* _EXERCISE REQUIREMENTS_
Give back the listing in full and exactly, leaving out the images.

* _PROVIDED RECORDS_
════

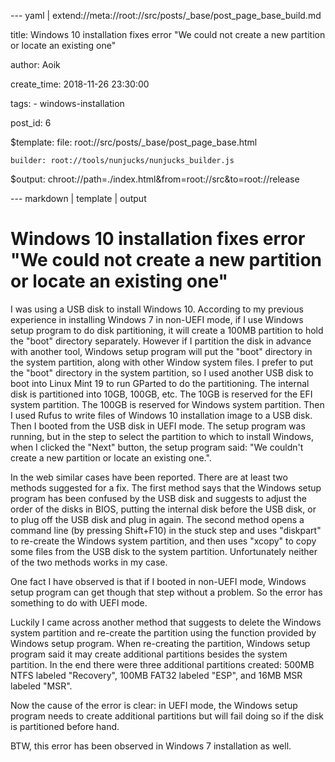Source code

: --- yaml | extend://meta://root://src/posts/_base/post_page_base_build.md

title: Windows 10 installation fixes error "We could not create a new partition or locate an existing one"

author: Aoik

create_time: 2018-11-26 23:30:00

tags:
    - windows-installation

post_id: 6

$template:
    file: root://src/posts/_base/post_page_base.html

    builder: root://tools/nunjucks/nunjucks_builder.js

$output: chroot://path=./index.html&from=root://src&to=root://release

--- markdown | template | output
# Windows 10 installation fixes error "We could not create a new partition or locate an existing one"

I was using a USB disk to install Windows 10. According to my previous experience in installing Windows 7 in non-UEFI mode, if I use Windows setup program to do disk partitioning, it will create a 100MB partition to hold the "boot" directory separately. However if I partition the disk in advance with another tool, Windows setup program will put the "boot" directory in the system partition, along with other Window system files. I prefer to put the "boot" directory in the system partition, so I used another USB disk to boot into Linux Mint 19 to run GParted to do the partitioning. The internal disk is partitioned into 10GB, 100GB, etc. The 10GB is reserved for the EFI system partition. The 100GB is reserved for Windows system partition. Then I used Rufus to write files of Windows 10 installation image to a USB disk. Then I booted from the USB disk in UEFI mode. The setup program was running, but in the step to select the partition to which to install Windows, when I clicked the "Next" button, the setup program said: "We couldn't create a new partition or locate an existing one.".

In the web similar cases have been reported. There are at least two methods suggested for a fix. The first method says that the Windows setup program has been confused by the USB disk and suggests to adjust the order of the disks in BIOS, putting the internal disk before the USB disk, or to plug off the USB disk and plug in again. The second method opens a command line (by pressing Shift+F10) in the stuck step and uses "diskpart" to re-create the Windows system partition, and then uses "xcopy" to copy some files from the USB disk to the system partition. Unfortunately neither of the two methods works in my case.

One fact I have observed is that if I booted in non-UEFI mode, Windows setup program can get though that step without a problem. So the error has something to do with UEFI mode.

Luckily I came across another method that suggests to delete the Windows system partition and re-create the partition using the function provided by Windows setup program. When re-creating the partition, Windows setup program said it may create additional partitions besides the system partition. In the end there were three additional partitions created: 500MB NTFS labeled "Recovery", 100MB FAT32 labeled "ESP", and 16MB MSR labeled "MSR".

Now the cause of the error is clear: in UEFI mode, the Windows setup program needs to create additional partitions but will fail doing so if the disk is partitioned before hand.

BTW, this error has been observed in Windows 7 installation as well.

════

* _WRITTEN SOLUTION_
Source code

: --- yaml | extend://meta://root://src/posts/_base/post_page_base_build.md

title: Windows 10 installation fixes error "We could not create a new partition or locate an existing one"

author: Aoik

create_time: 2018-11-26 23:30:00

tags:
    - windows-installation

post_id: 6

$template:
    file: root://src/posts/_base/post_page_base.html

    builder: root://tools/nunjucks/nunjucks_builder.js

$output: chroot://path=./index.html&from=root://src&to=root://release

--- markdown | template | output
# Windows 10 installation fixes error "We could not create a new partition or locate an existing one"

I was using a USB disk to install Windows 10. According to my previous experience in installing Windows 7 in non-UEFI mode, if I use Windows setup program to do disk partitioning, it will create a 100MB partition to hold the "boot" directory separately. However if I partition the disk in advance with another tool, Windows setup program will put the "boot" directory in the system partition, along with other Window system files. I prefer to put the "boot" directory in the system partition, so I used another USB disk to boot into Linux Mint 19 to run GParted to do the partitioning. The internal disk is partitioned into 10GB, 100GB, etc. The 10GB is reserved for the EFI system partition. The 100GB is reserved for Windows system partition. Then I used Rufus to write files of Windows 10 installation image to a USB disk. Then I booted from the USB disk in UEFI mode. The setup program was running, but in the step to select the partition to which to install Windows, when I clicked the "Next" button, the setup program said: "We couldn't create a new partition or locate an existing one.".

In the web similar cases have been reported. There are at least two methods suggested for a fix. The first method says that the Windows setup program has been confused by the USB disk and suggests to adjust the order of the disks in BIOS, putting the internal disk before the USB disk, or to plug off the USB disk and plug in again. The second method opens a command line (by pressing Shift+F10) in the stuck step and uses "diskpart" to re-create the Windows system partition, and then uses "xcopy" to copy some files from the USB disk to the system partition. Unfortunately neither of the two methods works in my case.

One fact I have observed is that if I booted in non-UEFI mode, Windows setup program can get though that step without a problem. So the error has something to do with UEFI mode.

Luckily I came across another method that suggests to delete the Windows system partition and re-create the partition using the function provided by Windows setup program. When re-creating the partition, Windows setup program said it may create additional partitions besides the system partition. In the end there were three additional partitions created: 500MB NTFS labeled "Recovery", 100MB FAT32 labeled "ESP", and 16MB MSR labeled "MSR".

Now the cause of the error is clear: in UEFI mode, the Windows setup program needs to create additional partitions but will fail doing so if the disk is partitioned before hand.

BTW, this error has been observed in Windows 7 installation as well.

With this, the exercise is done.